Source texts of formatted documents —
——————————

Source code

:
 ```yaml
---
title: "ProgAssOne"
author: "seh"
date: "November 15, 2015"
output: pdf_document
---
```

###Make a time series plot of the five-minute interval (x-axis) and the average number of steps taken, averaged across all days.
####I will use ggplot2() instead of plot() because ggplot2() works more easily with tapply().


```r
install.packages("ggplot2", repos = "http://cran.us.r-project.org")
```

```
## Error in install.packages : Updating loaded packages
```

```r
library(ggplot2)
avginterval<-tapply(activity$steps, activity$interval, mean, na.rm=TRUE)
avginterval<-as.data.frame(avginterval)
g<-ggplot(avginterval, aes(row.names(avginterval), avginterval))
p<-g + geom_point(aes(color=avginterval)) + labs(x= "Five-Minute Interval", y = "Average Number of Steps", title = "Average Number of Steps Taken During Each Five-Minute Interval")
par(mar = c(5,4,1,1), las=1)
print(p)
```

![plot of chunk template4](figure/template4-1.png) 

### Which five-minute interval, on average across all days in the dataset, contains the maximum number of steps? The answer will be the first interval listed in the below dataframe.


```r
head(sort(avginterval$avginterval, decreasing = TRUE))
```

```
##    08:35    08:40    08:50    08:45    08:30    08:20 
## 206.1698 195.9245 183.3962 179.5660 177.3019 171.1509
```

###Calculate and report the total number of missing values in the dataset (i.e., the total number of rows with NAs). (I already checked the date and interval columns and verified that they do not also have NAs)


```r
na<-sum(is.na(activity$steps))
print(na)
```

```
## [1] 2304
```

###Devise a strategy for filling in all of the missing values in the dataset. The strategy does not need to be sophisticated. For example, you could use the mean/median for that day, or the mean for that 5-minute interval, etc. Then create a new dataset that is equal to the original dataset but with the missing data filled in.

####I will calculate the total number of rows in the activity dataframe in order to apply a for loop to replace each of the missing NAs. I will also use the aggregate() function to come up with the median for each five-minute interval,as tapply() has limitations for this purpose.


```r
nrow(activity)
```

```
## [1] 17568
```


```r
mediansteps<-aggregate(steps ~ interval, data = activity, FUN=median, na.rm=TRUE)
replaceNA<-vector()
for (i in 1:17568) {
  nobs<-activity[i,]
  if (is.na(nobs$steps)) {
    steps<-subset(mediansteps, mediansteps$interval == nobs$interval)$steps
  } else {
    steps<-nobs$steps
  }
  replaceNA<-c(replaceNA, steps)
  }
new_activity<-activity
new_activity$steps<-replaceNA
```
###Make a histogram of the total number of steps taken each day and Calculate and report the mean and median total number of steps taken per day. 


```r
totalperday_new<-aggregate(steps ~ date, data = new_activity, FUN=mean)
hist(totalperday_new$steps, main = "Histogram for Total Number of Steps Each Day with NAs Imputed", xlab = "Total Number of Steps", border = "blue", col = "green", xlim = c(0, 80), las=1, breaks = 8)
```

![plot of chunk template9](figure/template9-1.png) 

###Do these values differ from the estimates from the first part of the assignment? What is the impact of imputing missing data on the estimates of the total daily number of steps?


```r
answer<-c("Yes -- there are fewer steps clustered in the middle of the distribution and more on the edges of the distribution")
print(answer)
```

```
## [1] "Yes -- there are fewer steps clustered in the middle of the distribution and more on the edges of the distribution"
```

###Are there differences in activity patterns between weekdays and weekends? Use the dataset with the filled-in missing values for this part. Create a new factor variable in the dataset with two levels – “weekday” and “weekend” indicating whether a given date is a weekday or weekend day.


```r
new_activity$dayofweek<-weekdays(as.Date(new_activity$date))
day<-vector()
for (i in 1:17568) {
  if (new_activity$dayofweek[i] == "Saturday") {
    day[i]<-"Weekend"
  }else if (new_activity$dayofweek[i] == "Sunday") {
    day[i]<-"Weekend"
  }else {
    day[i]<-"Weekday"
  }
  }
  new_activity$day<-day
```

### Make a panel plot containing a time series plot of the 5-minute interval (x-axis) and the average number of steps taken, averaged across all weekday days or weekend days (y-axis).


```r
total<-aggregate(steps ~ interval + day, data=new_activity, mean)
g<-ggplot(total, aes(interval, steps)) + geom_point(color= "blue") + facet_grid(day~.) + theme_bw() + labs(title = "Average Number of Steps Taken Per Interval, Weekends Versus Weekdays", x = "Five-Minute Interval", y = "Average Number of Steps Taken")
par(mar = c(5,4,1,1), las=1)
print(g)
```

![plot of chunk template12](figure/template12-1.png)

——————————

WORK INSTRUCTION — Copy out each line of the records that holds the string "series".

YOUR SOLUTION —
###Make a time series plot of the five-minute interval (x-axis) and the average number of steps taken, averaged across all days.
### Make a panel plot containing a time series plot of the 5-minute interval (x-axis) and the average number of steps taken, averaged across all weekday days or weekend days (y-axis).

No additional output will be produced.